Task goal:
Each record should be copied exactly into the answer, and no picture should go with it.

--- Data for analysis Enclosed Below ---

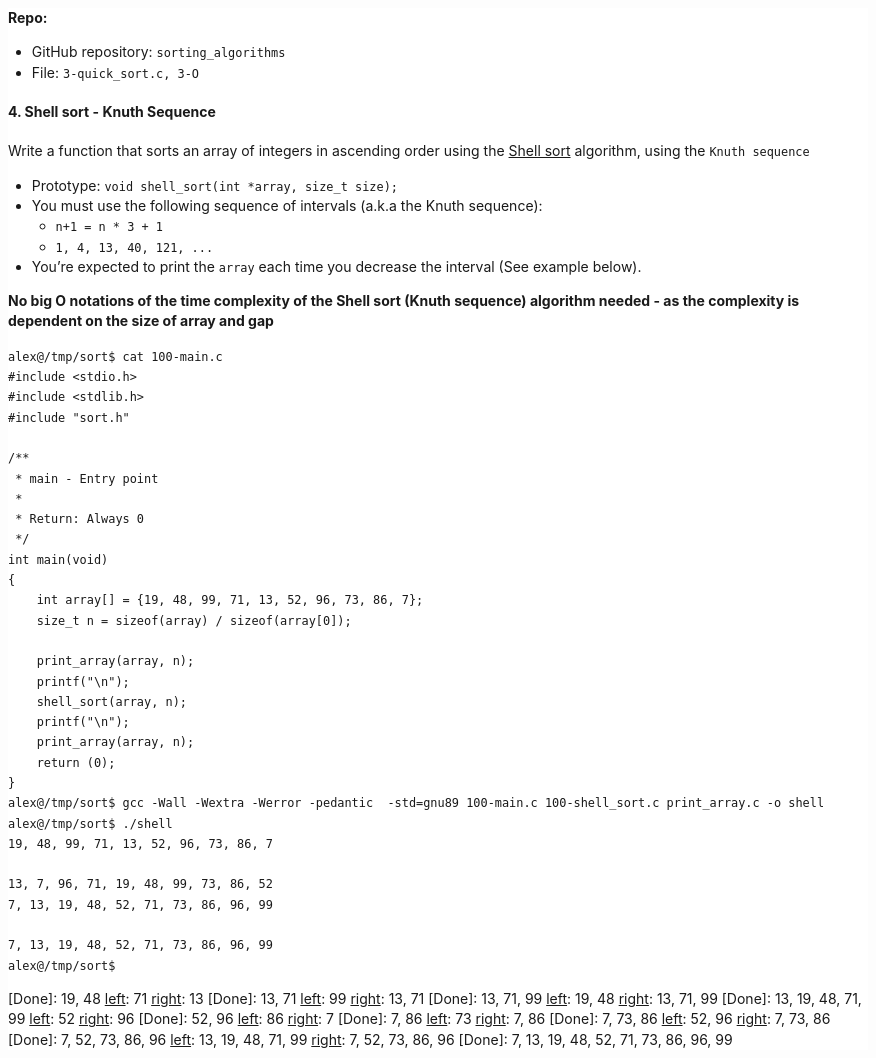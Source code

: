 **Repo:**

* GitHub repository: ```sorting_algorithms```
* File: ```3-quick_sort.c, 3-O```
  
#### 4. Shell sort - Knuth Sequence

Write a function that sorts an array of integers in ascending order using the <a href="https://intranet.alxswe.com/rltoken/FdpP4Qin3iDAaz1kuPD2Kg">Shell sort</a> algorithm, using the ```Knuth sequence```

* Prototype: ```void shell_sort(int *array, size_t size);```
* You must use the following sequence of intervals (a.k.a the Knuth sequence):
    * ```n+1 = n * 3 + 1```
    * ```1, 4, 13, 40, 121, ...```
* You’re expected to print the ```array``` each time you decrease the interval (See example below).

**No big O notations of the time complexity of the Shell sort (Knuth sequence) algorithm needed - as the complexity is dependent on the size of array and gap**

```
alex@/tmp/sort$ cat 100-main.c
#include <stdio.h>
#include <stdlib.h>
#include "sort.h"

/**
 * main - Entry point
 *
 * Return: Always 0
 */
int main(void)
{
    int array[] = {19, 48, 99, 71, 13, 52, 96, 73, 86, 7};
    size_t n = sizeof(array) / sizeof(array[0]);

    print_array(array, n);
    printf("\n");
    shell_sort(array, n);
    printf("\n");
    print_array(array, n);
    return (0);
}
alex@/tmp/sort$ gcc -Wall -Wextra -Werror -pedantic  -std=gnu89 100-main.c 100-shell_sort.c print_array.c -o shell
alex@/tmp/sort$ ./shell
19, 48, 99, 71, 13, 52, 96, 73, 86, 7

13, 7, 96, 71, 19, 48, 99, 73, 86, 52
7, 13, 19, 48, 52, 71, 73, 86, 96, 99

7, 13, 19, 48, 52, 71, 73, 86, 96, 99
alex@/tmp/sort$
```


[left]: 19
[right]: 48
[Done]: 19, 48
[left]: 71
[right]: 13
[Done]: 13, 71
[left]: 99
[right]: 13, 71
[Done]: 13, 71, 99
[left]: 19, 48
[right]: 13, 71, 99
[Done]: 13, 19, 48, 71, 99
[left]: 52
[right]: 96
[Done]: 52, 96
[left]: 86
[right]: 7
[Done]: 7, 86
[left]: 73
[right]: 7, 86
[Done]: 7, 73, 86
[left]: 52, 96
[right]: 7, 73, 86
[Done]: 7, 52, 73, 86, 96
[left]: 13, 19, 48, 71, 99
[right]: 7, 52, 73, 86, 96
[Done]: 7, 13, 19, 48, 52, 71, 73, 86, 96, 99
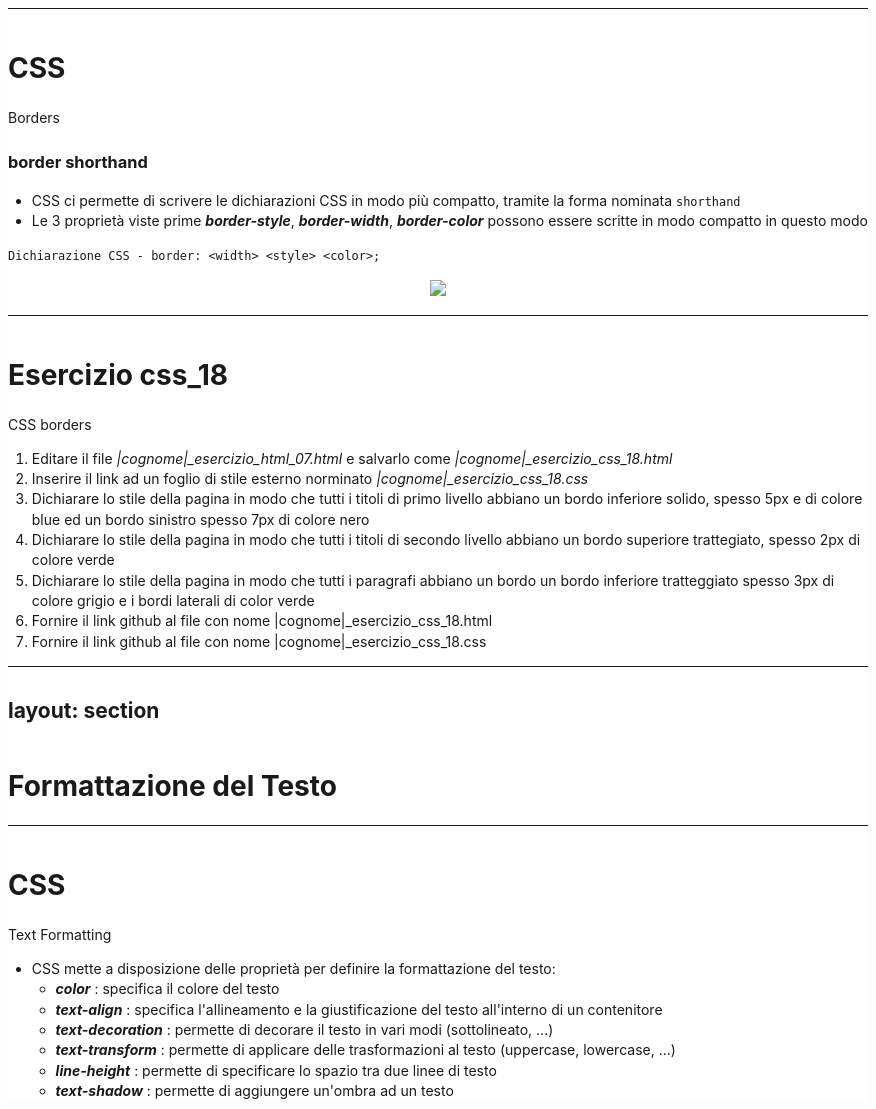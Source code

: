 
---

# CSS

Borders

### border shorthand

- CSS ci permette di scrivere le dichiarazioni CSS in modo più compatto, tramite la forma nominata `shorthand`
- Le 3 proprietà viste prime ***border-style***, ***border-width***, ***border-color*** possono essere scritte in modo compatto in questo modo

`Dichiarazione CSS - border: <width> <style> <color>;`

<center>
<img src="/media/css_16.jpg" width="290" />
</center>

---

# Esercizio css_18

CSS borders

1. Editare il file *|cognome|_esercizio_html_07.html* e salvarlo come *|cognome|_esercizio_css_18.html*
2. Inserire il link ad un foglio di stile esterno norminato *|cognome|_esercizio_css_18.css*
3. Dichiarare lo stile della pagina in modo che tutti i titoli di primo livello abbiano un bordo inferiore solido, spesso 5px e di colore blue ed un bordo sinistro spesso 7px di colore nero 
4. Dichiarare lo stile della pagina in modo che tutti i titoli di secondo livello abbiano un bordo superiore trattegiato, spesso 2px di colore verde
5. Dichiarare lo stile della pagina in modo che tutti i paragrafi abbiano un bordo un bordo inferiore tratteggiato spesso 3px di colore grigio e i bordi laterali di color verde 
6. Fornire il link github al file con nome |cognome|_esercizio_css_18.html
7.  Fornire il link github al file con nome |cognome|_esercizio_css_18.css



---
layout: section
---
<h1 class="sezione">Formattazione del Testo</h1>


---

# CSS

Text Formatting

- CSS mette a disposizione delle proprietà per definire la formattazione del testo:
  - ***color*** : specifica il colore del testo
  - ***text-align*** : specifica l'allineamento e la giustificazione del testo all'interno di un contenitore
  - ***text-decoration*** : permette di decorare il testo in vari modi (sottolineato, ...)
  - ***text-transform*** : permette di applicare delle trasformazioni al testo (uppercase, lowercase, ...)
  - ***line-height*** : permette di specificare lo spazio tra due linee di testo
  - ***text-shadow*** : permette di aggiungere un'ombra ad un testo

--- End of Enclosed Data for analysis ---

Response:
Source code

: **Repo:**

* GitHub repository: ```sorting_algorithms```
* File: ```3-quick_sort.c, 3-O```
  
#### 4. Shell sort - Knuth Sequence

Write a function that sorts an array of integers in ascending order using the <a href="https://intranet.alxswe.com/rltoken/FdpP4Qin3iDAaz1kuPD2Kg">Shell sort</a> algorithm, using the ```Knuth sequence```

* Prototype: ```void shell_sort(int *array, size_t size);```
* You must use the following sequence of intervals (a.k.a the Knuth sequence):
    * ```n+1 = n * 3 + 1```
    * ```1, 4, 13, 40, 121, ...```
* You’re expected to print the ```array``` each time you decrease the interval (See example below).

**No big O notations of the time complexity of the Shell sort (Knuth sequence) algorithm needed - as the complexity is dependent on the size of array and gap**

```
alex@/tmp/sort$ cat 100-main.c
#include <stdio.h>
#include <stdlib.h>
#include "sort.h"

/**
 * main - Entry point
 *
 * Return: Always 0
 */
int main(void)
{
    int array[] = {19, 48, 99, 71, 13, 52, 96, 73, 86, 7};
    size_t n = sizeof(array) / sizeof(array[0]);

    print_array(array, n);
    printf("\n");
    shell_sort(array, n);
    printf("\n");
    print_array(array, n);
    return (0);
}
alex@/tmp/sort$ gcc -Wall -Wextra -Werror -pedantic  -std=gnu89 100-main.c 100-shell_sort.c print_array.c -o shell
alex@/tmp/sort$ ./shell
19, 48, 99, 71, 13, 52, 96, 73, 86, 7

13, 7, 96, 71, 19, 48, 99, 73, 86, 52
7, 13, 19, 48, 52, 71, 73, 86, 96, 99

7, 13, 19, 48, 52, 71, 73, 86, 96, 99
alex@/tmp/sort$
```


[left]: 19
[right]: 48
[Done]: 19, 48
[left]: 71
[right]: 13
[Done]: 13, 71
[left]: 99
[right]: 13, 71
[Done]: 13, 71, 99
[left]: 19, 48
[right]: 13, 71, 99
[Done]: 13, 19, 48, 71, 99
[left]: 52
[right]: 96
[Done]: 52, 96
[left]: 86
[right]: 7
[Done]: 7, 86
[left]: 73
[right]: 7, 86
[Done]: 7, 73, 86
[left]: 52, 96
[right]: 7, 73, 86
[Done]: 7, 52, 73, 86, 96
[left]: 13, 19, 48, 71, 99
[right]: 7, 52, 73, 86, 96
[Done]: 7, 13, 19, 48, 52, 71, 73, 86, 96, 99
Source code

: 
---

# CSS

Borders

### border shorthand

- CSS ci permette di scrivere le dichiarazioni CSS in modo più compatto, tramite la forma nominata `shorthand`
- Le 3 proprietà viste prime ***border-style***, ***border-width***, ***border-color*** possono essere scritte in modo compatto in questo modo

`Dichiarazione CSS - border: <width> <style> <color>;`

<center>
<img src="/media/css_16.jpg" width="290" />
</center>

---

# Esercizio css_18

CSS borders

1. Editare il file *|cognome|_esercizio_html_07.html* e salvarlo come *|cognome|_esercizio_css_18.html*
2. Inserire il link ad un foglio di stile esterno norminato *|cognome|_esercizio_css_18.css*
3. Dichiarare lo stile della pagina in modo che tutti i titoli di primo livello abbiano un bordo inferiore solido, spesso 5px e di colore blue ed un bordo sinistro spesso 7px di colore nero 
4. Dichiarare lo stile della pagina in modo che tutti i titoli di secondo livello abbiano un bordo superiore trattegiato, spesso 2px di colore verde
5. Dichiarare lo stile della pagina in modo che tutti i paragrafi abbiano un bordo un bordo inferiore tratteggiato spesso 3px di colore grigio e i bordi laterali di color verde 
6. Fornire il link github al file con nome |cognome|_esercizio_css_18.html
7.  Fornire il link github al file con nome |cognome|_esercizio_css_18.css



---
layout: section
---
<h1 class="sezione">Formattazione del Testo</h1>


---

# CSS

Text Formatting

- CSS mette a disposizione delle proprietà per definire la formattazione del testo:
  - ***color*** : specifica il colore del testo
  - ***text-align*** : specifica l'allineamento e la giustificazione del testo all'interno di un contenitore
  - ***text-decoration*** : permette di decorare il testo in vari modi (sottolineato, ...)
  - ***text-transform*** : permette di applicare delle trasformazioni al testo (uppercase, lowercase, ...)
  - ***line-height*** : permette di specificare lo spazio tra due linee di testo
  - ***text-shadow*** : permette di aggiungere un'ombra ad un testo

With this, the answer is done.